■ Data entries
-- Opening Marker --

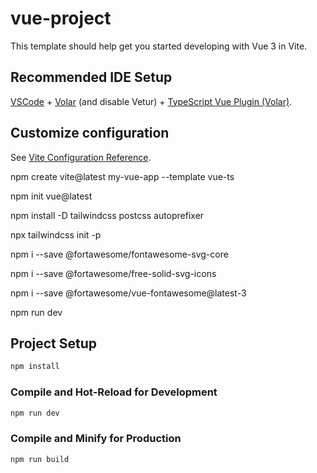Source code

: # vue-project

This template should help get you started developing with Vue 3 in Vite.

## Recommended IDE Setup

[VSCode](https://code.visualstudio.com/) + [Volar](https://marketplace.visualstudio.com/items?itemName=Vue.volar) (and disable Vetur) + [TypeScript Vue Plugin (Volar)](https://marketplace.visualstudio.com/items?itemName=Vue.vscode-typescript-vue-plugin).

## Customize configuration

See [Vite Configuration Reference](https://vitejs.dev/config/).

npm create vite@latest my-vue-app --template vue-ts

npm init vue@latest

npm install -D tailwindcss postcss autoprefixer

npx tailwindcss init -p

npm i --save @fortawesome/fontawesome-svg-core

npm i --save @fortawesome/free-solid-svg-icons

npm i --save @fortawesome/vue-fontawesome@latest-3

npm run dev

## Project Setup

```sh
npm install
```

### Compile and Hot-Reload for Development

```sh
npm run dev
```

### Compile and Minify for Production

```sh
npm run build
```
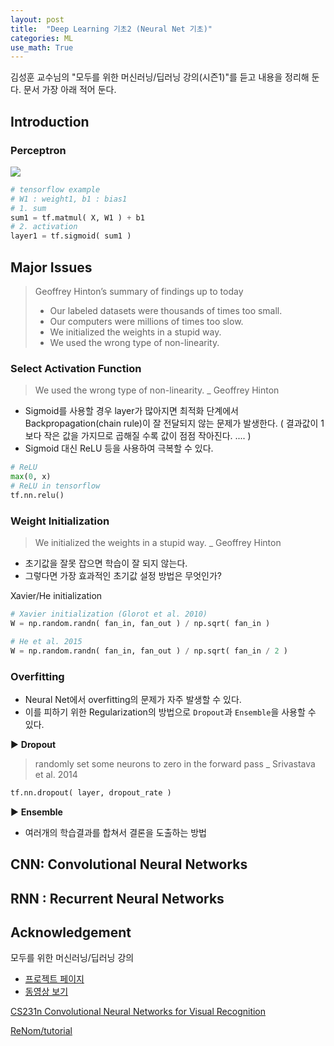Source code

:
 ```yaml
---
layout: post
title:  "Deep Learning 기초2 (Neural Net 기초)"
categories: ML
use_math: True
---
```


김성훈 교수님의 "모두를 위한 머신러닝/딥러닝 강의(시즌1)"를 듣고 내용을 정리해 둔다. 문서 가장 아래 적어 둔다.

## Introduction

### Perceptron

![]({{site.imgurl}}/2019-01-25/003perceptron.png)

```python
# tensorflow example
# W1 : weight1, b1 : bias1
# 1. sum
sum1 = tf.matmul( X, W1 ) + b1
# 2. activation
layer1 = tf.sigmoid( sum1 )
```

## Major Issues

> Geoffrey Hinton’s summary of findings up to today
> * Our labeled datasets were thousands of times too small.
> * Our computers were millions of times too slow.
> * We initialized the weights in a stupid way.
> * We used the wrong type of non-linearity.

### Select Activation Function

> We used the wrong type of non-linearity.
> _ Geoffrey Hinton

* Sigmoid를 사용할 경우 layer가 많아지면 최적화 단계에서 Backpropagation(chain rule)이 잘 전달되지 않는 문제가 발생한다. ( 결과값이 1보다 작은 값을 가지므로 곱해질 수록 값이 점점 작아진다. .... )
* Sigmoid 대신 ReLU 등을 사용하여 극복할 수 있다.

```python
# ReLU
max(0, x)
# ReLU in tensorflow
tf.nn.relu()
```

### Weight Initialization

> We initialized the weights in a stupid way.
> _ Geoffrey Hinton

* 초기값을 잘못 잡으면 학습이 잘 되지 않는다.
* 그렇다면 가장 효과적인 초기값 설정 방법은 무엇인가?

Xavier/He initialization

``` python
# Xavier initialization (Glorot et al. 2010)
W = np.random.randn( fan_in, fan_out ) / np.sqrt( fan_in )

# He et al. 2015
W = np.random.randn( fan_in, fan_out ) / np.sqrt( fan_in / 2 )
```

### Overfitting

* Neural Net에서 overfitting의 문제가 자주 발생할 수 있다.
* 이를 피하기 위한 Regularization의 방법으로 `Dropout`과 `Ensemble`을 사용할 수 있다.

▶ __Dropout__

> randomly set some neurons to zero in the forward pass
> _ Srivastava et al. 2014

```python
tf.nn.dropout( layer, dropout_rate )
```

▶ __Ensemble__

* 여러개의 학습결과를 합쳐서 결론을 도출하는 방법

## CNN: Convolutional Neural Networks


## RNN : Recurrent Neural Networks




## Acknowledgement

모두를 위한 머신러닝/딥러닝 강의
* [프로젝트 페이지](http://hunkim.github.io/ml/)
* [동영상 보기](https://www.youtube.com/playlist?list=PLlMkM4tgfjnLSOjrEJN31gZATbcj_MpUm)

[CS231n Convolutional Neural Networks for Visual Recognition](http://cs231n.github.io/neural-networks-1/)

[ReNom/tutorial](https://www.renom.jp/notebooks/tutorial/basic_algorithm/activation_types/notebook.html)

-- Closing Marker --

■ Your task
In the copy, omit the pictures and give every line of the data exactly.

■ Answer box
Source code

: # vue-project

This template should help get you started developing with Vue 3 in Vite.

## Recommended IDE Setup

[VSCode](https://code.visualstudio.com/) + [Volar](https://marketplace.visualstudio.com/items?itemName=Vue.volar) (and disable Vetur) + [TypeScript Vue Plugin (Volar)](https://marketplace.visualstudio.com/items?itemName=Vue.vscode-typescript-vue-plugin).

## Customize configuration

See [Vite Configuration Reference](https://vitejs.dev/config/).

npm create vite@latest my-vue-app --template vue-ts

npm init vue@latest

npm install -D tailwindcss postcss autoprefixer

npx tailwindcss init -p

npm i --save @fortawesome/fontawesome-svg-core

npm i --save @fortawesome/free-solid-svg-icons

npm i --save @fortawesome/vue-fontawesome@latest-3

npm run dev

## Project Setup

```sh
npm install
```

### Compile and Hot-Reload for Development

```sh
npm run dev
```

### Compile and Minify for Production

```sh
npm run build
```
Source code

:
 ```yaml
---
layout: post
title:  "Deep Learning 기초2 (Neural Net 기초)"
categories: ML
use_math: True
---
```


김성훈 교수님의 "모두를 위한 머신러닝/딥러닝 강의(시즌1)"를 듣고 내용을 정리해 둔다. 문서 가장 아래 적어 둔다.

## Introduction

### Perceptron

![]({{site.imgurl}}/2019-01-25/003perceptron.png)

```python
# tensorflow example
# W1 : weight1, b1 : bias1
# 1. sum
sum1 = tf.matmul( X, W1 ) + b1
# 2. activation
layer1 = tf.sigmoid( sum1 )
```

## Major Issues

> Geoffrey Hinton’s summary of findings up to today
> * Our labeled datasets were thousands of times too small.
> * Our computers were millions of times too slow.
> * We initialized the weights in a stupid way.
> * We used the wrong type of non-linearity.

### Select Activation Function

> We used the wrong type of non-linearity.
> _ Geoffrey Hinton

* Sigmoid를 사용할 경우 layer가 많아지면 최적화 단계에서 Backpropagation(chain rule)이 잘 전달되지 않는 문제가 발생한다. ( 결과값이 1보다 작은 값을 가지므로 곱해질 수록 값이 점점 작아진다. .... )
* Sigmoid 대신 ReLU 등을 사용하여 극복할 수 있다.

```python
# ReLU
max(0, x)
# ReLU in tensorflow
tf.nn.relu()
```

### Weight Initialization

> We initialized the weights in a stupid way.
> _ Geoffrey Hinton

* 초기값을 잘못 잡으면 학습이 잘 되지 않는다.
* 그렇다면 가장 효과적인 초기값 설정 방법은 무엇인가?

Xavier/He initialization

``` python
# Xavier initialization (Glorot et al. 2010)
W = np.random.randn( fan_in, fan_out ) / np.sqrt( fan_in )

# He et al. 2015
W = np.random.randn( fan_in, fan_out ) / np.sqrt( fan_in / 2 )
```

### Overfitting

* Neural Net에서 overfitting의 문제가 자주 발생할 수 있다.
* 이를 피하기 위한 Regularization의 방법으로 `Dropout`과 `Ensemble`을 사용할 수 있다.

▶ __Dropout__

> randomly set some neurons to zero in the forward pass
> _ Srivastava et al. 2014

```python
tf.nn.dropout( layer, dropout_rate )
```

▶ __Ensemble__

* 여러개의 학습결과를 합쳐서 결론을 도출하는 방법

## CNN: Convolutional Neural Networks


## RNN : Recurrent Neural Networks




## Acknowledgement

모두를 위한 머신러닝/딥러닝 강의
* [프로젝트 페이지](http://hunkim.github.io/ml/)
* [동영상 보기](https://www.youtube.com/playlist?list=PLlMkM4tgfjnLSOjrEJN31gZATbcj_MpUm)

[CS231n Convolutional Neural Networks for Visual Recognition](http://cs231n.github.io/neural-networks-1/)

[ReNom/tutorial](https://www.renom.jp/notebooks/tutorial/basic_algorithm/activation_types/notebook.html)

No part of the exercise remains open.